Guest nmyers Posted June 9, 2009 Posted June 9, 2009 If the match were "hard coded" in the document or not, you have taken all the steps to go on with a new formula. At least as I can see. I think we're pretty much covered as far as the amendment and the SMM goes. I guess my only question is "are we required to send a notice of the change to the participants?" The only sites that I can find that say its required is in a safe harbor situation 1.401(k)-3(g). I've worked with other companies in the past, who believed that noticing the participants is proper due diligence if the Employer was lowering or taking away a benefit, but I wasn't sure if it was REQUIRED or just a best practice?
401 Chaos Posted June 10, 2009 Posted June 10, 2009 I guess I'm confused. Is the question whether you have to give notice at all or whether you have to follow the safe harbor notice procedures? Your email suggests that you already have given notice or were prepared to do so.
Guest nmyers Posted June 10, 2009 Posted June 10, 2009 I guess I'm confused. Is the question whether you have to give notice at all or whether you have to follow the safe harbor notice procedures? Your email suggests that you already have given notice or were prepared to do so. Sorry, I see the confusion. This is NOT a safe harbor plan. Out of habit, I have already drafted a supplemental notice to employees to inform them that the fixed matching contribution is being amended to a discretionary contribution. It would probably be a good idea to distribute the supplemental notice, but my question is, is there a regulation or anything in the Code that says it's required for plans that are NOT safe harbor to send a 30-day notice to participants that a benefit (match) is being lowered or is no longer offered by the plan?
401 Chaos Posted June 10, 2009 Posted June 10, 2009 Thanks.

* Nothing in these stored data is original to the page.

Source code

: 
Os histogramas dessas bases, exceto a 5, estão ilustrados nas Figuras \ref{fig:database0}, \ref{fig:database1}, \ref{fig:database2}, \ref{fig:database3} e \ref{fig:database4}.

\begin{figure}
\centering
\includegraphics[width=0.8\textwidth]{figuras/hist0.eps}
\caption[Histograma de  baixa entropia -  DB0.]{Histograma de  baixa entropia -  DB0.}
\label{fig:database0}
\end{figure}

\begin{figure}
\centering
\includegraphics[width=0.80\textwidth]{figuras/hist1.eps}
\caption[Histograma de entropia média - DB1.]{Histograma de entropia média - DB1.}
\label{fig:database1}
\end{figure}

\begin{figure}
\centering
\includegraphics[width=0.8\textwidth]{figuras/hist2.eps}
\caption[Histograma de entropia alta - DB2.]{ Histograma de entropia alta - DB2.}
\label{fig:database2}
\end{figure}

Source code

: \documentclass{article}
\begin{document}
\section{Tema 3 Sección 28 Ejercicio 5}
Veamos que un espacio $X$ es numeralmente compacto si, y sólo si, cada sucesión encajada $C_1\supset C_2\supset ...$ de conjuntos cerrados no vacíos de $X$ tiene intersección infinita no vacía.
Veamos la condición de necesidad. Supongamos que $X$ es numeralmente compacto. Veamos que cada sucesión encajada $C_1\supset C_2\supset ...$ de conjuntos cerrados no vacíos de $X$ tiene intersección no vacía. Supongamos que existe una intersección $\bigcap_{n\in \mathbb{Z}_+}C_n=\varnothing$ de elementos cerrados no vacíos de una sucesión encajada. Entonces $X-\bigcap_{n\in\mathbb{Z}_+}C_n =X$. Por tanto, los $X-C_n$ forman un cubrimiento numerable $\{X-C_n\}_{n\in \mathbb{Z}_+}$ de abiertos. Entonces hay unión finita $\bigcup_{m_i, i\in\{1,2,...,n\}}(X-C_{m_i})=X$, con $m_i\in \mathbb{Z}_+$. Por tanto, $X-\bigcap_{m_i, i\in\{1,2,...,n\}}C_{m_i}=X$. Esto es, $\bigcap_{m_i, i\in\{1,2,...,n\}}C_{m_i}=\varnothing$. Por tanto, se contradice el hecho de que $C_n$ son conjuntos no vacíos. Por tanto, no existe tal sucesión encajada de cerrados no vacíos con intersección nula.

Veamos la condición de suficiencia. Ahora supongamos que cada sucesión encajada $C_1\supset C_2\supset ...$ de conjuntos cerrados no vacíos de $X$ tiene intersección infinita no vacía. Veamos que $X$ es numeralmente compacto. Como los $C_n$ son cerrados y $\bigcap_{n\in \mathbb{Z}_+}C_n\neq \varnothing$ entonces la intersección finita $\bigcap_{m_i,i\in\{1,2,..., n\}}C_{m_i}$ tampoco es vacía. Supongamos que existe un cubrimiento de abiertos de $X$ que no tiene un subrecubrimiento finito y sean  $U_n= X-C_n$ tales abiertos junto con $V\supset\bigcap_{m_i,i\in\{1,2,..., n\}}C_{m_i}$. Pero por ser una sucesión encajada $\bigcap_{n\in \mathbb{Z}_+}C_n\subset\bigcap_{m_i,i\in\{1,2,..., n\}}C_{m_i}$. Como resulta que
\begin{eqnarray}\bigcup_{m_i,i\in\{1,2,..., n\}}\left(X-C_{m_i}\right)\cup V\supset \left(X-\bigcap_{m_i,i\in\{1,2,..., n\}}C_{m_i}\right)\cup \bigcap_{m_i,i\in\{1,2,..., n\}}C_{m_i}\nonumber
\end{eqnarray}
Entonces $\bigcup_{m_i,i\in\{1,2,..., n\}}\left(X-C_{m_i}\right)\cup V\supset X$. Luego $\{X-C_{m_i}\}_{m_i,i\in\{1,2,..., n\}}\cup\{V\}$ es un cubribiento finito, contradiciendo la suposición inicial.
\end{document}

That was what I assumed. I am not sure if there is a clear notice requirement there or not but seem to recall that there was some prior discussion on this board about whether you could really cut back on the match mid-year. I think there may be particular concerns with when the match was hard wired in the plan and seemingly communicated to participants as a fixed contribution and whether some IRS agents thought you could reduce the match amount. I don't really agree with those concerns / arguments (particularly in light of ability to drop match in safe harbor plan) but when I was researching in the past I did not find as much clear guidance as I had expected or hoped. At any rate, even if there is no requirement to notice employees in a non-safe harbor arrangement, I would really not consider that option. If the match is reduced or eliminated for economic reasons / to avoid worse cuts, etc., I could understand that as an employee. However, if you changed the match amount without telling me, I would be livid, particularly if part of my basis for contributing to the 401(k) plan was to receive the match. Even if I would continue elective deferrals, I would be very upset. There is an article touching on these issues in the current (June) newsletter / update that accompanies the Thompson 401(k) Handbook binder. It does not appear to expressly suggest there is a clear notice requirement but does encourage advance notice to employees so that they can adjust deferrals if they desire.

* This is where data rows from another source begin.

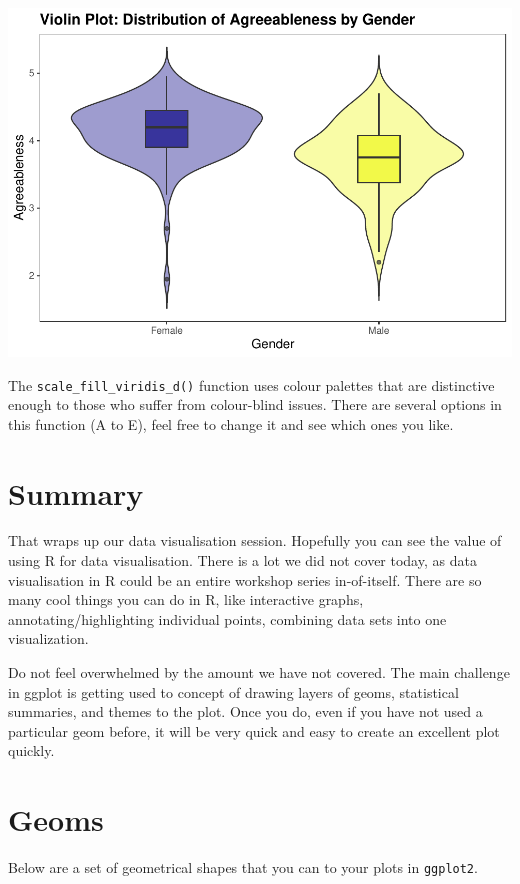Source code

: \documentclass[
]{book}
\begin{document}
\includegraphics{rintro_demo_files/figure-latex/unnamed-chunk-328-1.pdf}

The \texttt{scale\_fill\_viridis\_d()} function uses colour palettes that are distinctive enough to those who suffer from colour-blind issues. There are several options in this function (A to E), feel free to change it and see which ones you like.

\hypertarget{summary-9}{%
\section{Summary}\label{summary-9}}

That wraps up our data visualisation session. Hopefully you can see the value of using R for data visualisation. There is a lot we did not cover today, as data visualisation in R could be an entire workshop series in-of-itself. There are so many cool things you can do in R, like interactive graphs, annotating/highlighting individual points, combining data sets into one visualization.

Do not feel overwhelmed by the amount we have not covered. The main challenge in ggplot is getting used to concept of drawing layers of geoms, statistical summaries, and themes to the plot. Once you do, even if you have not used a particular geom before, it will be very quick and easy to create an excellent plot quickly.

\hypertarget{geoms}{%
\section{Geoms}\label{geoms}}

Below are a set of geometrical shapes that you can to your plots in \texttt{ggplot2}.
\end{document}
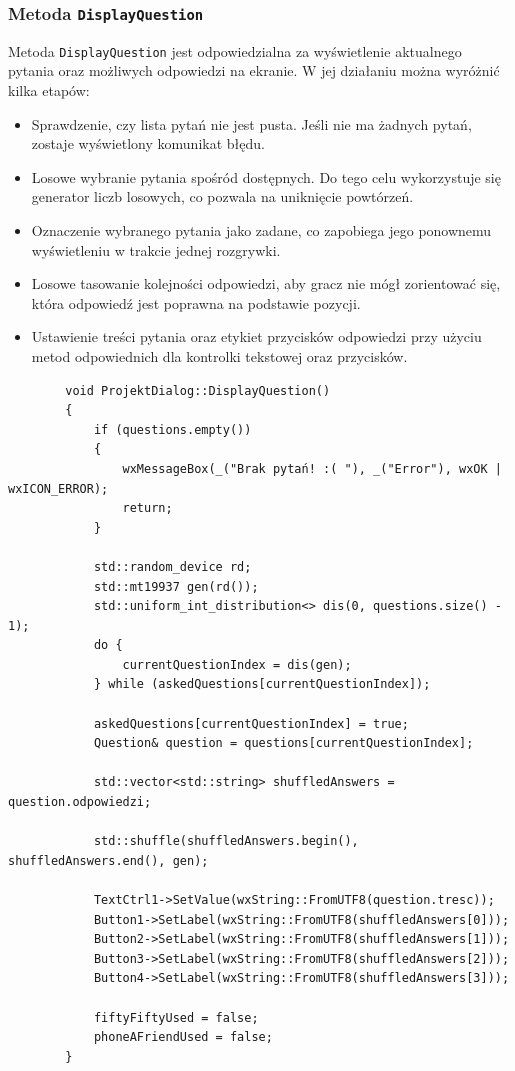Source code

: \documentclass[]{article}
\begin{document}
	\subsubsection{Metoda \texttt{DisplayQuestion}}

Metoda \texttt{DisplayQuestion} jest odpowiedzialna za wyświetlenie aktualnego pytania oraz możliwych odpowiedzi na ekranie. W jej działaniu można wyróżnić kilka etapów:

\begin{itemize}
	\item Sprawdzenie, czy lista pytań nie jest pusta. Jeśli nie ma żadnych pytań, zostaje wyświetlony komunikat błędu.
	\item Losowe wybranie pytania spośród dostępnych. Do tego celu wykorzystuje się generator liczb losowych, co pozwala na uniknięcie powtórzeń.
	\item Oznaczenie wybranego pytania jako zadane, co zapobiega jego ponownemu wyświetleniu w trakcie jednej rozgrywki.
	\item Losowe tasowanie kolejności odpowiedzi, aby gracz nie mógł zorientować się, która odpowiedź jest poprawna na podstawie pozycji.
	\item Ustawienie treści pytania oraz etykiet przycisków odpowiedzi przy użyciu metod odpowiednich dla kontrolki tekstowej oraz przycisków.
\end{itemize}

	\begin{verbatim}
		void ProjektDialog::DisplayQuestion()
		{
			if (questions.empty())
			{
				wxMessageBox(_("Brak pytań! :( "), _("Error"), wxOK | wxICON_ERROR);
				return;
			}
			
			std::random_device rd;
			std::mt19937 gen(rd());
			std::uniform_int_distribution<> dis(0, questions.size() - 1);
			do {
				currentQuestionIndex = dis(gen);
			} while (askedQuestions[currentQuestionIndex]);
			
			askedQuestions[currentQuestionIndex] = true;
			Question& question = questions[currentQuestionIndex];
			
			std::vector<std::string> shuffledAnswers = question.odpowiedzi;
			
			std::shuffle(shuffledAnswers.begin(), shuffledAnswers.end(), gen);
			
			TextCtrl1->SetValue(wxString::FromUTF8(question.tresc));
			Button1->SetLabel(wxString::FromUTF8(shuffledAnswers[0]));
			Button2->SetLabel(wxString::FromUTF8(shuffledAnswers[1]));
			Button3->SetLabel(wxString::FromUTF8(shuffledAnswers[2]));
			Button4->SetLabel(wxString::FromUTF8(shuffledAnswers[3]));
			
			fiftyFiftyUsed = false;
			phoneAFriendUsed = false;
		}
	\end{verbatim}
	
\end{document}
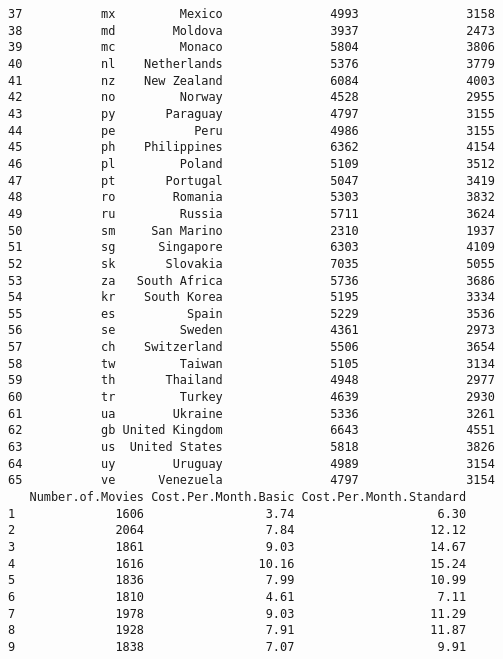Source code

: \documentclass[
]{article}
\begin{document}
\begin{verbatim}
37           mx         Mexico               4993               3158
38           md        Moldova               3937               2473
39           mc         Monaco               5804               3806
40           nl    Netherlands               5376               3779
41           nz    New Zealand               6084               4003
42           no         Norway               4528               2955
43           py       Paraguay               4797               3155
44           pe           Peru               4986               3155
45           ph    Philippines               6362               4154
46           pl         Poland               5109               3512
47           pt       Portugal               5047               3419
48           ro        Romania               5303               3832
49           ru         Russia               5711               3624
50           sm     San Marino               2310               1937
51           sg      Singapore               6303               4109
52           sk       Slovakia               7035               5055
53           za   South Africa               5736               3686
54           kr    South Korea               5195               3334
55           es          Spain               5229               3536
56           se         Sweden               4361               2973
57           ch    Switzerland               5506               3654
58           tw         Taiwan               5105               3134
59           th       Thailand               4948               2977
60           tr         Turkey               4639               2930
61           ua        Ukraine               5336               3261
62           gb United Kingdom               6643               4551
63           us  United States               5818               3826
64           uy        Uruguay               4989               3154
65           ve      Venezuela               4797               3154
   Number.of.Movies Cost.Per.Month.Basic Cost.Per.Month.Standard
1              1606                 3.74                    6.30
2              2064                 7.84                   12.12
3              1861                 9.03                   14.67
4              1616                10.16                   15.24
5              1836                 7.99                   10.99
6              1810                 4.61                    7.11
7              1978                 9.03                   11.29
8              1928                 7.91                   11.87
9              1838                 7.07                    9.91

\end{verbatim}
\end{document}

John Feldt ERPA CPC QPA Posted June 10, 2009 Posted June 10, 2009 SunGard Relius had a short comment on this: http://www.relius.net/News/TechnicalUpdates.aspx?ID=433 2. If an employer eliminates a match (fixed or discretionary) in a traditional 401(k) plan must it provide a notice to the participants? No. The regulations only require safe harbor 401(k) plans to provide a notice to employees upon reducing or eliminating a match formula during the plan year. Nevertheless, the employer may want to provide a notice to alert the employees to the change so they can modify their deferral elections if they wish. Of course, the amendment will need to be reflected in a summary of material modifications (SMM). However, the SMM is not due until 210 days after the close of the plan year in which the employer makes the amendment.